Southend Vulcan Stretches Her Legs

Aircorps Art Dec 2019

On December 12th, the Vulcan Restoration Trust’s exercised their Avro Vulcan B.2 XL426 on the runway at London Southend Airport in Southend-on-Sea, Essex. The locally-based organization maintains one of just three Vulcans which can still move under their own power on the ground. XL426 performed four, full-power taxi runs over the course of the day, providing two groups of visitors a rare treat to witness the raw power of the mighty Vulcan’s Rolls-Royce Olympus engines at ‘max chat’ as the Cold War bomber roared down the runway in a simulated take-off run.
The Centre of Aviation Photography (COAP)’s was involved with the event, and co-founder, Steven Comber, shared a few of his photos with us, which we thought our readers would like to see. As many will know, world-renowned, award-winning photographer and journalist Rich Cooper co-created COAP with Comber in 2015. A professionally run organization, COAP operates a year-round program of aviation-photography experiences for participants via a staggering portfolio of Aviation Photography Workshops, Photo-Shoots, Air-to-Air flights, Seminars and Exotic Wings photography visits around the world.
Regarding COAP’s trip to Southend to see the Vulcan, Comber related: “The four taxi runs in varied lighting and weather conditions between morning and afternoon sessions presented interesting and challenging shooting conditions, delivering some alternative images not previously seen on the internet. Early morning arrival allowed valuable time to scout out the best vantage points before heading in afterwards to shoot inside as well; an ace aviation-fueled day to end 2020 on!”

For those wanting to know a little more about XL426’s present situation, the Vulcan is maintained in full ground-running condition (i.e. non-airworthy, but taxiable, with systems, including engines, kept in operational status) as part of Britain’s aviation heritage and in tribute to the RAF personnel who flew and maintained the type during the Cold War. The Trust also serves an educational role for the general public regarding the Vulcan, and the important role these aircraft played in shaping Britain’s military history during the post-WWII era.

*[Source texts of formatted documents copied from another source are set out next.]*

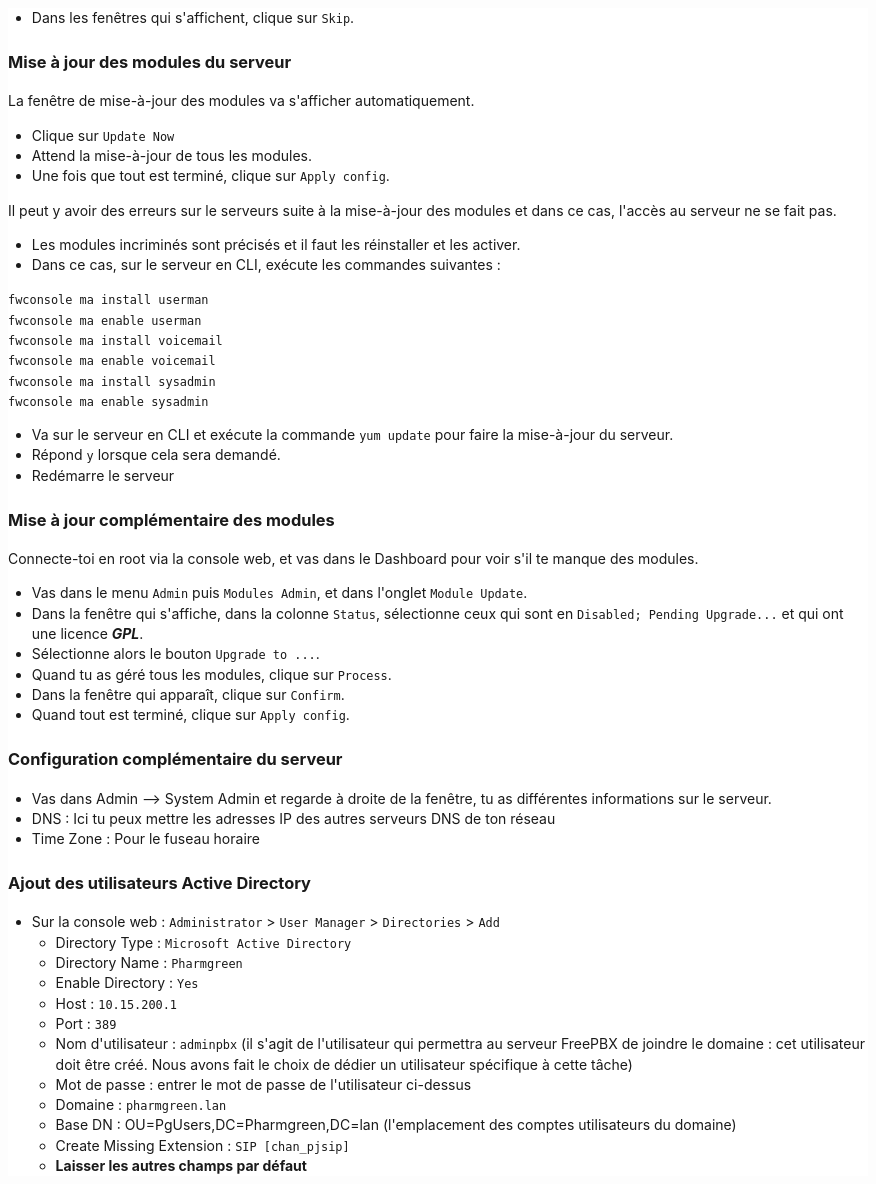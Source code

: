- Dans les fenêtres qui s'affichent, clique sur `Skip`.

### Mise à jour des modules du serveur
La fenêtre de mise-à-jour des modules va s'afficher automatiquement.
- Clique sur `Update Now`
- Attend la mise-à-jour de tous les modules.
- Une fois que tout est terminé, clique sur `Apply config`.

Il peut y avoir des erreurs sur le serveurs suite à la mise-à-jour des modules et dans ce cas, l'accès au serveur ne se fait pas.
- Les modules incriminés sont précisés et il faut les réinstaller et les activer.
- Dans ce cas, sur le serveur en CLI, exécute les commandes suivantes :
```
fwconsole ma install userman
fwconsole ma enable userman
fwconsole ma install voicemail
fwconsole ma enable voicemail
fwconsole ma install sysadmin
fwconsole ma enable sysadmin
```

- Va sur le serveur en CLI et exécute la commande `yum update` pour faire la mise-à-jour du serveur.
- Répond `y` lorsque cela sera demandé.
- Redémarre le serveur

### Mise à jour complémentaire des modules
Connecte-toi en root via la console web, et vas dans le Dashboard pour voir s'il te manque des modules.
- Vas dans le menu `Admin` puis `Modules Admin`, et dans l'onglet `Module Update`.
- Dans la fenêtre qui s'affiche, dans la colonne `Status`, sélectionne ceux qui sont en `Disabled; Pending Upgrade...` et qui ont une licence ***GPL***.
- Sélectionne alors le bouton `Upgrade to ...`.
- Quand tu as géré tous les modules, clique sur `Process`.
- Dans la fenêtre qui apparaît, clique sur `Confirm`.
- Quand tout est terminé, clique sur `Apply config`.

### Configuration complémentaire du serveur
- Vas dans Admin --> System Admin et regarde à droite de la fenêtre, tu as différentes informations sur le serveur.
- DNS : Ici tu peux mettre les adresses IP des autres serveurs DNS de ton réseau
- Time Zone : Pour le fuseau horaire

### Ajout des utilisateurs Active Directory
- Sur la console web : `Administrator` > `User Manager` > `Directories` > `Add`
    - Directory Type : `Microsoft Active Directory`
    - Directory Name : `Pharmgreen`
    - Enable Directory : `Yes`
    - Host : `10.15.200.1`
    - Port : `389`
    - Nom d'utilisateur : `adminpbx` (il s'agit de l'utilisateur qui permettra au serveur FreePBX de joindre le domaine : cet utilisateur doit être créé. Nous avons fait le choix de dédier un utilisateur spécifique à cette tâche)
    - Mot de passe : entrer le mot de passe de l'utilisateur ci-dessus
    - Domaine : `pharmgreen.lan`
    - Base DN : OU=PgUsers,DC=Pharmgreen,DC=lan (l'emplacement des comptes utilisateurs du domaine)
    - Create Missing Extension : `SIP [chan_pjsip]`
    - **Laisser les autres champs par défaut**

For those interested in witnessing this Vulcan’s roar, there is an event in the planning stages for May 2021 which you will not want to miss! If you are able, you should consider becoming a member of the Vulcan Restoration Trust to help volunteers maintain XL426’s bright future at Southend. For more information, please do visit
Below are some of Steven Comber’s images from the December 12th event. You can almost feel the earth rumbling to the sound of those four Olympus engines! Many thanks again to Steven for providing us with these images!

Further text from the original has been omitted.